Renato Rebelo | 20/08/2012 às 07:15

Rousey finalizando Kaufman no braço

Ronda Rousey não é Givanildo Santana, mas também coleciona braços. O armlock no primeiro round contra Sarah Kaufman foi o sexto em seis lutas profissionais da judoca. Rousey é o famoso ‘’pacote completo’’.

Medalhista olímpica, agressiva suas adversárias dentro e fora do cage e um doce no trato com fãs e imprensa. Também não machuca o fato de ser loira, ter olhos azuis e corpo escultural – ainda mais em um esporte dominado por homens, onde a beleza ainda é atrativo irrefutável.

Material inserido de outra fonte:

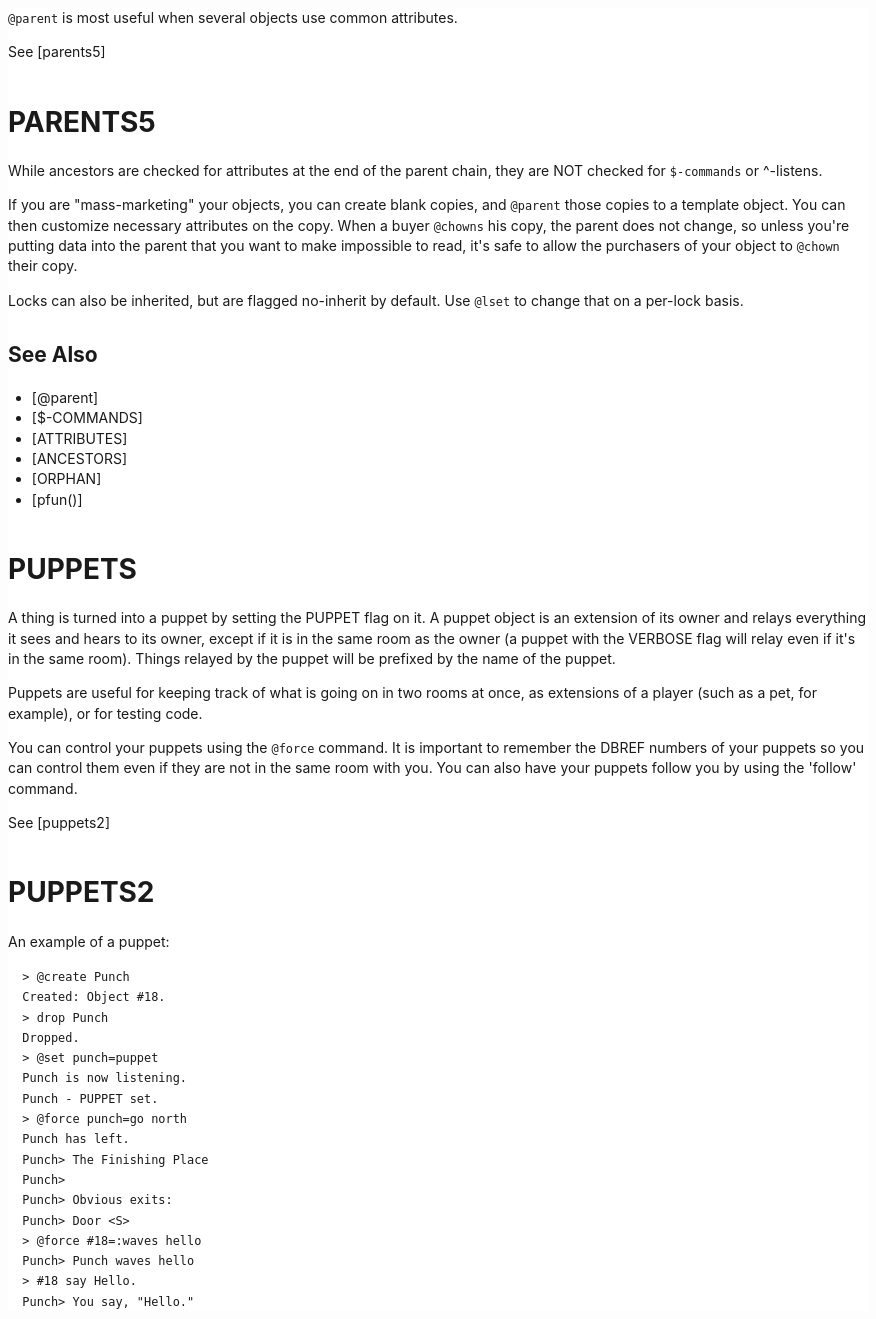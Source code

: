   `@parent` is most useful when several objects use common attributes.

  See [parents5]

# PARENTS5

  While ancestors are checked for attributes at the end of the parent chain, they are NOT checked for `$-commands` or ^-listens.

  If you are "mass-marketing" your objects, you can create blank copies, and `@parent` those copies to a template object. You can then customize necessary attributes on the copy. When a buyer `@chowns` his copy, the parent does not change, so unless you're putting data into the parent that you want to make impossible to read, it's safe to allow the purchasers of your object to `@chown` their copy.

  Locks can also be inherited, but are flagged no-inherit by default. Use `@lset` to change that on a per-lock basis.


## See Also
- [@parent]
- [$-COMMANDS]
- [ATTRIBUTES]
- [ANCESTORS]
- [ORPHAN]
- [pfun()]

# PUPPETS
  A thing is turned into a puppet by setting the PUPPET flag on it. A puppet object is an extension of its owner and relays everything it sees and hears to its owner, except if it is in the same room as the owner (a puppet with the VERBOSE flag will relay even if it's in the same room). Things relayed by the puppet will be prefixed by the name of the puppet.

  Puppets are useful for keeping track of what is going on in two rooms at once, as extensions of a player (such as a pet, for example), or for testing code.

  You can control your puppets using the `@force` command. It is important to remember the DBREF numbers of your puppets so you can control them even if they are not in the same room with you. You can also have your puppets follow you by using the 'follow' command.

  See [puppets2]

# PUPPETS2
  An example of a puppet:

```
  > @create Punch
  Created: Object #18.
  > drop Punch
  Dropped.
  > @set punch=puppet
  Punch is now listening.
  Punch - PUPPET set.
  > @force punch=go north
  Punch has left.
  Punch> The Finishing Place
  Punch>
  Punch> Obvious exits:
  Punch> Door <S>
  > @force #18=:waves hello
  Punch> Punch waves hello
  > #18 say Hello.
  Punch> You say, "Hello."
```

É inegável que todos esses atributos de Rousey colocaram o MMA feminino em evidência inédita.

Ronda também é peculiar em outro sentido – não necessariamente positivo. Em sessão de perguntas e respostas com jornalistas, ela exibiu um modo de encarar a competição um tanto quanto sombrio:

Se eu a colocar em uma chave de braço, vou tentar arrancar o braço e jogar no corner dela… Se eu a colocar em um estrangulamento, vou segurar até ela estiver morta. Ela está dependendo da competência da Comissão Atlética da Califórnia para sair do cage viva – disse.

Lembrou declaração que fez Frank Mir ter que pedir desculpas públicas após levar um belo esporro de Dana White:

Eu quero lutar com o (Brock) Lesnar. Eu o odeio como pessoa. Quero quebrar o pescoço dele no ringue. Quero que ele seja a primeira pessoa a morrer por lesões causadas no octógono – vociferou.

Com a profissionalização do esporte em ritmo acelerado, pensamentos como esses, mesmo que sejam por pura promoção, acabam soando pesados demais. Será que a musa exagerou ou mais atletas veem as coisas por essa ótica?